12

Is there a tool to auto-generate the ostream << operator for a struct or class?

Input (taken from One Debug-Print function to rule them all):

typedef struct ReqCntrlT    /* Request control record */
{
  int             connectionID;
  int             dbApplID;
  char            appDescr[MAX_APPDSCR];
  int             reqID;
  int         resubmitFlag;
  unsigned int    resubmitNo;
  char            VCIver[MAX_VCIVER];
  int             loginID;
}   ReqCntrlT;

Output:

std::ostream& operator <<(std::ostream& os, const ReqCntrlT& r) 
{
   os << "reqControl { "
      << "\n\tconnectionID: " << r.connectionID 
      << "\n\tdbApplID: " << r.dbApplID 
      << "\n\tappDescr: " << r.appDescr
      << "\n\treqID: " << r.reqID
      << "\n\tresubmitFlag: " << r.resubmitFlag
      << "\n\tresubmitNo: " << r.resubmitNo
      << "\n\tVCIver: " << r.VCIver
      << "\n\tloginID: " << r.loginID
      << "\n}";
   return os; 
}

Any tool would be fine, Python / Ruby scripts would be preferred.

Community
  • 1
  • 1
Christopher Oezbek
  • 23,994
  • 6
  • 61
  • 85

5 Answers5

3

What is needed for this is a tool that can parse C++ accurately, enumerate the various classes/structs, determine the and generate your "serializations" on a per class/struct basis, and then park the generated code in the "right place" (presumbably the same scope in which the struct was found). It needs a full preprocessor to handle expansion of directives in real code.

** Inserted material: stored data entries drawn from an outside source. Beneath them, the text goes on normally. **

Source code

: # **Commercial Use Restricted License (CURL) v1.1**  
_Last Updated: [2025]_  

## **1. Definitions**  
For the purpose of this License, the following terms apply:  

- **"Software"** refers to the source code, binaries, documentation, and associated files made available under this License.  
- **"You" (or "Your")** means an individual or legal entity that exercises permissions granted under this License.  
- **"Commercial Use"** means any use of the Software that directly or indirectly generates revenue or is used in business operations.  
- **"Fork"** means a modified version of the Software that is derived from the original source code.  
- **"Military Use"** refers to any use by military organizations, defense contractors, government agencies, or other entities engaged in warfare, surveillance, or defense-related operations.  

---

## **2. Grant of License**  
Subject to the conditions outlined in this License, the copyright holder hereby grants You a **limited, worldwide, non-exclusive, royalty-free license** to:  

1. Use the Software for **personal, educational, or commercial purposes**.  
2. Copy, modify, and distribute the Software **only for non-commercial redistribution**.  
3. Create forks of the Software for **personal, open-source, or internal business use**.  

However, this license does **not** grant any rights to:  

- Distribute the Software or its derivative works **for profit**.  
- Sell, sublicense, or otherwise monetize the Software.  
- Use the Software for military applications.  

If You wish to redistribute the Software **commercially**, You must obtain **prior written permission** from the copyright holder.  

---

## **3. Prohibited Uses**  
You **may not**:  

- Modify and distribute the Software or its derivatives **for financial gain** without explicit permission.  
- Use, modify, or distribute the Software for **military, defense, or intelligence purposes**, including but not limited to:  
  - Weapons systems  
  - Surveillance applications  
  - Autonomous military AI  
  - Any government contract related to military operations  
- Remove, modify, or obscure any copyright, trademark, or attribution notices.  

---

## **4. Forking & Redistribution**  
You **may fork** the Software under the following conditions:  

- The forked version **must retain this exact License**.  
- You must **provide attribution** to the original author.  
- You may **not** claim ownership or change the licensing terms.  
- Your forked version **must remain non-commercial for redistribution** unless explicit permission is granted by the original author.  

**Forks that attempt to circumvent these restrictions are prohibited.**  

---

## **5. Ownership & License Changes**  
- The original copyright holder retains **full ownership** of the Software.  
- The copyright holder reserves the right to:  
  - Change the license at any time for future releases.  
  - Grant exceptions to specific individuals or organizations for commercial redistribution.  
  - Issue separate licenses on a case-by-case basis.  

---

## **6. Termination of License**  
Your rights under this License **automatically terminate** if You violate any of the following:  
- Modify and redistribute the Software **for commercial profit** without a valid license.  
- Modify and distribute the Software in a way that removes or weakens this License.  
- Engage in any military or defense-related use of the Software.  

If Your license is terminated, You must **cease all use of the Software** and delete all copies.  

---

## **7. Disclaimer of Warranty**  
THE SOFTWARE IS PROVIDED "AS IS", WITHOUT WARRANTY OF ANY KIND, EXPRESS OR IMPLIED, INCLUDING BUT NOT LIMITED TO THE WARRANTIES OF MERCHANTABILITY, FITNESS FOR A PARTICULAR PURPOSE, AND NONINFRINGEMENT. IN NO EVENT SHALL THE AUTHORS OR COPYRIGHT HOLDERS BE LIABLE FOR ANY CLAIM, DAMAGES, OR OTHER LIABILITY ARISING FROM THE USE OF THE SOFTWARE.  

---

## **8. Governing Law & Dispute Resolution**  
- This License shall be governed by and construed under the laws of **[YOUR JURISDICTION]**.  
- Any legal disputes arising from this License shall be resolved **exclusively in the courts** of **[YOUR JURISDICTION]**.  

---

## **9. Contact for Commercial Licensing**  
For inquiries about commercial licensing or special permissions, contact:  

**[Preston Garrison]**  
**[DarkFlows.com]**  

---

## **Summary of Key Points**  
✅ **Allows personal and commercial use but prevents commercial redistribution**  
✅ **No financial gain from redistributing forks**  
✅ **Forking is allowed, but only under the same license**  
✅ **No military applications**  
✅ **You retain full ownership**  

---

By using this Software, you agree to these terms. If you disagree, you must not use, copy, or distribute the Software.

Our DMS Software Reengineering Toolkit with its C++11 front end could do this. DMS enables the construction of custom tools by providing generic parsing/AST building, symbol table construction, flow and custom analysis, transformation and source code regeneration capability. The C++ front enables DMS to parse C++ and build accurate symbol tables, as well as to pretty print modified or new ASTs back to compilable source form. DMS and its C++ front end have been used to carry out massive transformations on C++ code.

You have to explain to DMS what you want to do; seems straightforward to enumerate symbol tables entries, ask if struct/class type declarations, determine scope of the declaration (recorded in the symbol table entry), construct an AST by composing surface syntax patterns, and then apply a transformation to insert the constructed AST.

The core surface syntax patterns needed are those for slots and for the function body:

 pattern ostream_on_slot(i:IDENTIFIER):expression =
   " << "\n\t" << \tostring\(\i\) << r.\i "; -- tostring is a function that generates "<name>"

 pattern ostream_on_struct(i:IDENTIFIER,ostream_on_slots:expression): declaration =
   " std::ostream& operator <<(std::ostream& os, const \i& r) 
     { os << \tostring\(\i\) << " { " << \ostream_on_slots << "\n}";
       return os; 
     }

One has to compose the individual trees for ostream_on_slot:

 pattern compound_ostream(e1:expression, e2:expression): expression
     = " \e1 << \e2 ";

With these patterns it is straightforward to enumerate the slots of struct, construct the ostream for the body, and insert that into the overall function for a struct.

Ira Baxter
  • 93,541
  • 22
  • 172
  • 341
2

There are two main ways to do this:

  • using an external parsing tool (such as a Python script hooked up on Clang bindings)
  • using metaprogramming technics

.. and of course they can be mixed.

I don't have enough knowledge about Clang Python bindings to answer using them, so I will concentrate on metapogramming.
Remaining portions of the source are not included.